Duermo más, mucho, demasiado, pero es que me absorben nuestros encuentros furtivos, donde invento mil aventuras, te sueño, te recreo. Siempre regresamos al mismo punto, al día en que te conocí, la noche, Velvet. Me encanta cómo bailas. Pues yo a ti no te he visto aún. ¿Lo hacemos? ¿Cómo dices? Bailar y solo bailar.
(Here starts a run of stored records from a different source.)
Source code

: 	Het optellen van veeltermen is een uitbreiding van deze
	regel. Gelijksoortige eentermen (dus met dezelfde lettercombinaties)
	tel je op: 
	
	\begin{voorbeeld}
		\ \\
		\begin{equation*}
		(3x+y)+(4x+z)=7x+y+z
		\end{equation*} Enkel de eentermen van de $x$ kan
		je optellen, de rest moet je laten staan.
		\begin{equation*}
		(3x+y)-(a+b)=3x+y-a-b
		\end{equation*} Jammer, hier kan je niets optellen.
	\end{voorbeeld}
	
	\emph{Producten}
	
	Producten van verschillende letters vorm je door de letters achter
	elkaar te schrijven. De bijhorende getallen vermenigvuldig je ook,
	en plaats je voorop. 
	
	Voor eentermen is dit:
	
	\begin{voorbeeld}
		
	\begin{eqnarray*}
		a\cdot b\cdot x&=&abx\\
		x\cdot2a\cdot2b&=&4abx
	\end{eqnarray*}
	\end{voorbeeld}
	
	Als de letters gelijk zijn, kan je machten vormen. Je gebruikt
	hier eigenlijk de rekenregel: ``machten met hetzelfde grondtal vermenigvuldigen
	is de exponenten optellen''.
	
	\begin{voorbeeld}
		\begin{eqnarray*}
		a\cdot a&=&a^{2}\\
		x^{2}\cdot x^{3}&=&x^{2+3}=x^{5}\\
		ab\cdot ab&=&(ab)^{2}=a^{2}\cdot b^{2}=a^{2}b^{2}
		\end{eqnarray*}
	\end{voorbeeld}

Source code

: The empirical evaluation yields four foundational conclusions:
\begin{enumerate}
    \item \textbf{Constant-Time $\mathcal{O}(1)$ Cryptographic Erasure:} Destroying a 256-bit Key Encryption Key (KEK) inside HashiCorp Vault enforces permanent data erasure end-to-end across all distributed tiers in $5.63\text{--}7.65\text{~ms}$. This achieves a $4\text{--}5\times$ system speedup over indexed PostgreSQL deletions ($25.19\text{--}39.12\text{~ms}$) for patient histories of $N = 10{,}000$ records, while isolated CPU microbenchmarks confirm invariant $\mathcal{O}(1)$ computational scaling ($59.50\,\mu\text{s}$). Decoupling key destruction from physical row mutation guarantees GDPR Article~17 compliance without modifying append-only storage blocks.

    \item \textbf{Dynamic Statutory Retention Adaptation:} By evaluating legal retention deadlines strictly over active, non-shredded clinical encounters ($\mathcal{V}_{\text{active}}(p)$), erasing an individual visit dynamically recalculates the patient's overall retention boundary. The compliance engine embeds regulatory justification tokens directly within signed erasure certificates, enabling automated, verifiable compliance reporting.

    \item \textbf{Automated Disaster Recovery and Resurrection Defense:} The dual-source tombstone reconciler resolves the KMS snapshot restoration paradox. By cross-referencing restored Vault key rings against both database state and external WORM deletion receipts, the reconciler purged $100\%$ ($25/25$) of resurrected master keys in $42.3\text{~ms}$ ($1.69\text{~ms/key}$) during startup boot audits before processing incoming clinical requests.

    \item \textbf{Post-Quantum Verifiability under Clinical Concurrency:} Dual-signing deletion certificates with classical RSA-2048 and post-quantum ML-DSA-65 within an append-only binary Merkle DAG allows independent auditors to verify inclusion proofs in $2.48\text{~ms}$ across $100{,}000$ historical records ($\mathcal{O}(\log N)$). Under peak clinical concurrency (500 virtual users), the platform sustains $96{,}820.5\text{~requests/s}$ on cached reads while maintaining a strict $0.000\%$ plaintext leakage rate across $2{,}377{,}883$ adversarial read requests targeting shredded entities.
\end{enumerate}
Nuestros cuerpos encajaban como si fueran de un mismo molde, nuestras manos se deslizaban en trazos sensuales intuyendo las curvas y sus formas y tu rostro, se iluminaba cada vez que me escuchabas y yo, yo me llenaba de ti, te aspiraba con todos los sentidos, admirado y resuelto, soñador e intrépido. Esta noche podríamos recorrer juntos las estrellas. Es tarde para mí, otro día tal vez. Entonces déjame acompañarte a casa. Y desde ese momento, floto en la añoranza de tus ojos, me dejo caer en el abismo de la ilusión, de una caricia, que consigo y conservo, mi amor, cuanto más y más duermo.
¡Dios mío! Desátame la vida de este cuerpo, porque al rozar su piel se me quebró el alma; porque al tomar su mano fui ella; porque la razón no se comparte con la locura; pero sobretodo, porque la añoro tanto, ¡cómo la añoro, Dios!
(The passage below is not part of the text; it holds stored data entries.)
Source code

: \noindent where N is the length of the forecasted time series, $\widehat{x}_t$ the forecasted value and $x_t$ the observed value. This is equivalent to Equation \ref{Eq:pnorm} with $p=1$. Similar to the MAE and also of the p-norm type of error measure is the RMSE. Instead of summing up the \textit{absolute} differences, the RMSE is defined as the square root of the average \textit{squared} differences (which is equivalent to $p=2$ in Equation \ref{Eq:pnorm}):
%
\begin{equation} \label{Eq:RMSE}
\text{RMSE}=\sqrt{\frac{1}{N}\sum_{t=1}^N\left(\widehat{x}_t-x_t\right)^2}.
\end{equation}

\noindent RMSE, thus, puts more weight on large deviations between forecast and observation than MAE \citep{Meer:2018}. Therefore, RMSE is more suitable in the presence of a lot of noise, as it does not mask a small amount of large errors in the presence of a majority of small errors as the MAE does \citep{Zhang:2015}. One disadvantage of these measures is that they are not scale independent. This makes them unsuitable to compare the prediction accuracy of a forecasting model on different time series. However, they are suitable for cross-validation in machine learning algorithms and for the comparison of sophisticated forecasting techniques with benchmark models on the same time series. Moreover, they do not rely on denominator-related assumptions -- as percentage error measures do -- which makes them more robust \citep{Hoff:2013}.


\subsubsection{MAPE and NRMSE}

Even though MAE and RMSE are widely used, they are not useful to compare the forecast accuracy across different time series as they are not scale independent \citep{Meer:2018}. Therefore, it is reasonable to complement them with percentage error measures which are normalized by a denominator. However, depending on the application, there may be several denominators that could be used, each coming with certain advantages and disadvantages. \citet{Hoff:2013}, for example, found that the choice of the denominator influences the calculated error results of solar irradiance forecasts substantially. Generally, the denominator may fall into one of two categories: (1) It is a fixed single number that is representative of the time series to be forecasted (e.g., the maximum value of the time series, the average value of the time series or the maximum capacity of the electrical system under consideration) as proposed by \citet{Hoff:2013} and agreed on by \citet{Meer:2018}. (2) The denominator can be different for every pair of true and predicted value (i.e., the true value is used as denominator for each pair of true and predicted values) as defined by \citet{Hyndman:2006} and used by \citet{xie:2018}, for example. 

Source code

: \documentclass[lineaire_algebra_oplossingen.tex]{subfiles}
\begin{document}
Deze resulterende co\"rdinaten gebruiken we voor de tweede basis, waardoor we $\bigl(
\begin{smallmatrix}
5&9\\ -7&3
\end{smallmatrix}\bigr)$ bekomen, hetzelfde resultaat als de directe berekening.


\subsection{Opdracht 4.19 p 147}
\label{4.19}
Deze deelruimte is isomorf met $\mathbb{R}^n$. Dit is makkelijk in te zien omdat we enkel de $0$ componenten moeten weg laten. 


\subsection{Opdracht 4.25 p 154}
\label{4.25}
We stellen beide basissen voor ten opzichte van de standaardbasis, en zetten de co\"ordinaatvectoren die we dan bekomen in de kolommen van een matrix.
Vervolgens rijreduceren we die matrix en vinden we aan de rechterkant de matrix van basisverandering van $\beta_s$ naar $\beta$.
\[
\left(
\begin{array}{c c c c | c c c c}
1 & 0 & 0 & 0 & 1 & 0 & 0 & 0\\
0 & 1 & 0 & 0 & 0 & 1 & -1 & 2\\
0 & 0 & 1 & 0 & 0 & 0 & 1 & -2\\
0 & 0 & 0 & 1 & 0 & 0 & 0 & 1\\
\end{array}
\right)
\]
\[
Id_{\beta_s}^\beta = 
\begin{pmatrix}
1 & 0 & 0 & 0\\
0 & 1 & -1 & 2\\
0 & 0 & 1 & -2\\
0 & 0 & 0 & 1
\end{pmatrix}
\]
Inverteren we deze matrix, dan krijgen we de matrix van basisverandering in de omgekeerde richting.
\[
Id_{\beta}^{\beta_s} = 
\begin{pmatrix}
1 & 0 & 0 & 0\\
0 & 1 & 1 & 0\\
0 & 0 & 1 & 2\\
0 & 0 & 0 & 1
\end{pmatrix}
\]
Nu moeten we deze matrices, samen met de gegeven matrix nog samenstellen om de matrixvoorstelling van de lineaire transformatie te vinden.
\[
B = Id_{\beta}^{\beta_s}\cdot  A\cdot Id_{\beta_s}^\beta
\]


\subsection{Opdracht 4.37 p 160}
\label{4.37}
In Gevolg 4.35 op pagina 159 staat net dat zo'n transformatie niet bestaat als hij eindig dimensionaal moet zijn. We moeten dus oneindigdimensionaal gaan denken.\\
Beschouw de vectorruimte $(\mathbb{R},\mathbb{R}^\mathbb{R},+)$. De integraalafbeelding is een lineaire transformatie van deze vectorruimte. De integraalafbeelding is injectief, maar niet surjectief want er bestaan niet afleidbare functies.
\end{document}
Cómo volví al día siguiente, confiado. Con qué inocente alegría repiqué los nudillos en tu puerta y te nombré. Cuán fría la respuesta. Cuánto ahogo en tan pocas palabras, de tu madre incrédula, con la mirada perdida. Alicia, mi hija, falleció hace cinco años... ¿Y ese retumbar de muerte en los oídos, ese salvaje y cruel dominio del horror, ese letargo en vida? Muerta, tú... ¿Cómo?
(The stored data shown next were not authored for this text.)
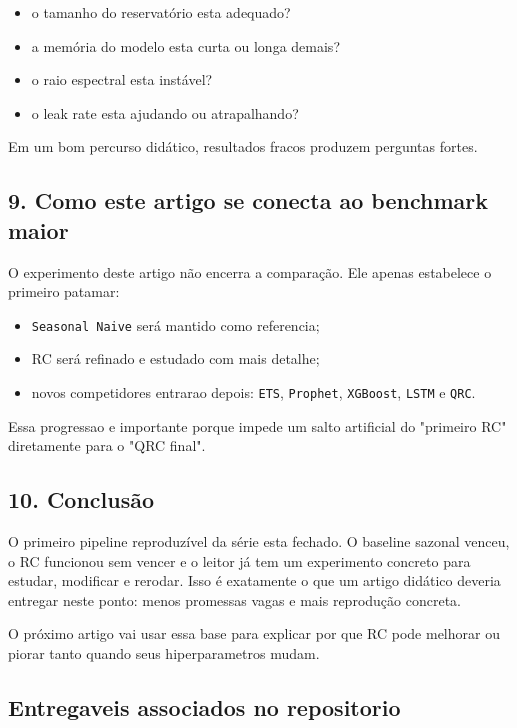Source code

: \documentclass[12pt]{article}
\providecommand{\tightlist}{%
          \setlength{\itemsep}{0pt}\setlength{\parskip}{0pt}}
\begin{document}
\begin{itemize}
\tightlist
\item
  o tamanho do reservatório esta adequado?
\item
  a memória do modelo esta curta ou longa demais?
\item
  o raio espectral esta instável?
\item
  o leak rate esta ajudando ou atrapalhando?
\end{itemize}

Em um bom percurso didático, resultados fracos produzem perguntas fortes.

\subsection{9. Como este artigo se conecta ao benchmark maior}\label{9-como-este-artigo-se-conecta-ao-benchmark-maior}

O experimento deste artigo não encerra a comparação. Ele apenas estabelece o primeiro patamar:

\begin{itemize}
\tightlist
\item
  \texttt{Seasonal\ Naive} será mantido como referencia;
\item
  RC será refinado e estudado com mais detalhe;
\item
  novos competidores entrarao depois: \texttt{ETS}, \texttt{Prophet}, \texttt{XGBoost}, \texttt{LSTM} e \texttt{QRC}.
\end{itemize}

Essa progressao e importante porque impede um salto artificial do "primeiro RC" diretamente para o "QRC final".

\subsection{10. Conclusão}\label{10-conclusuxe3o}

O primeiro pipeline reproduzível da série esta fechado. O baseline sazonal venceu, o RC funcionou sem vencer e o leitor já tem um experimento concreto para estudar, modificar e rerodar. Isso é exatamente o que um artigo didático deveria entregar neste ponto: menos promessas vagas e mais reprodução concreta.

O próximo artigo vai usar essa base para explicar por que RC pode melhorar ou piorar tanto quando seus hiperparametros mudam.

\subsection{Entregaveis associados no repositorio}\label{entregaveis-associados-no-repositorio}
\end{document}
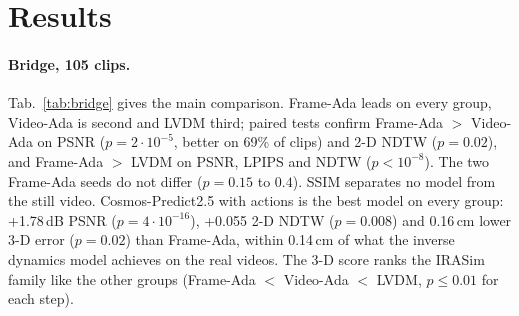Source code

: \section{Results}
\label{sec:results}

\paragraph{Bridge, 105 clips.}
Tab.~\ref{tab:bridge} gives the main comparison.
Frame-Ada leads on every group, Video-Ada is second and LVDM third; paired tests confirm Frame-Ada $>$ Video-Ada on PSNR ($p=2\cdot10^{-5}$, better on 69\% of clips) and 2-D NDTW ($p=0.02$), and Frame-Ada $>$ LVDM on PSNR, LPIPS and NDTW ($p<10^{-8}$).
The two Frame-Ada seeds do not differ ($p=0.15$ to $0.4$).
SSIM separates no model from the still video.
Cosmos-Predict2.5 with actions is the best model on every group: +1.78\,dB PSNR ($p=4\cdot10^{-16}$), +0.055 2-D NDTW ($p=0.008$) and 0.16\,cm lower 3-D error ($p=0.02$) than Frame-Ada, within 0.14\,cm of what the inverse dynamics model achieves on the real videos.
The 3-D score ranks the IRASim family like the other groups (Frame-Ada $<$ Video-Ada $<$ LVDM, $p\le0.01$ for each step).

\begin{table}[t]
\centering
\footnotesize
\setlength{\tabcolsep}{2.5pt}
\caption{Bridge, 105 clips. Visual metrics over frames 1 to 15; 2-D track on the 96 clips with an end-effector point; 3-D: mean end-effector position error of the path read back by the inverse dynamics model (Sec.~\ref{sec:improve}). Best in bold, second underlined (references excluded).}
\label{tab:bridge}
\end{table}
Preguntas que no tienen respuesta ni solución ni tan solo forma. No dudo de lo que vi, de lo que sentí; no quiero, me niego. Prefiero, me gusta pensar que viniste a mi encuentro porque buscabas algo de mí, querías no sé el qué, y yo me enamoré de ti. Por supuesto, Alicia, lo sabes bien. Sabes que te busco en el cuerpo, en los labios, en los ojos, las manos, el cabello y la piel de otras mujeres. Es como un puzzle de timbres, gestos, tonos y destellos en los que intento reconocerte, recomponerte, revivirte. Si pudiera te retornaría a la vida, volvería a sentir noche tras noche el embrujo de tus pupilas. Vendería mi alma, la consumiría, daría lo que fuera por un suspiro de tu aliento. Pero sigues ahí, recortada en el horizonte de mis ojos cerrados, mientras duermo y en sueños pregunto a Dios cómo encontrarte.


jueves, 27 de enero de 2011

A cada metro


1939, La Bisbal d’Empordà, escena camino del exilio
(fragmento de la novela En el cielo crecen Rosas)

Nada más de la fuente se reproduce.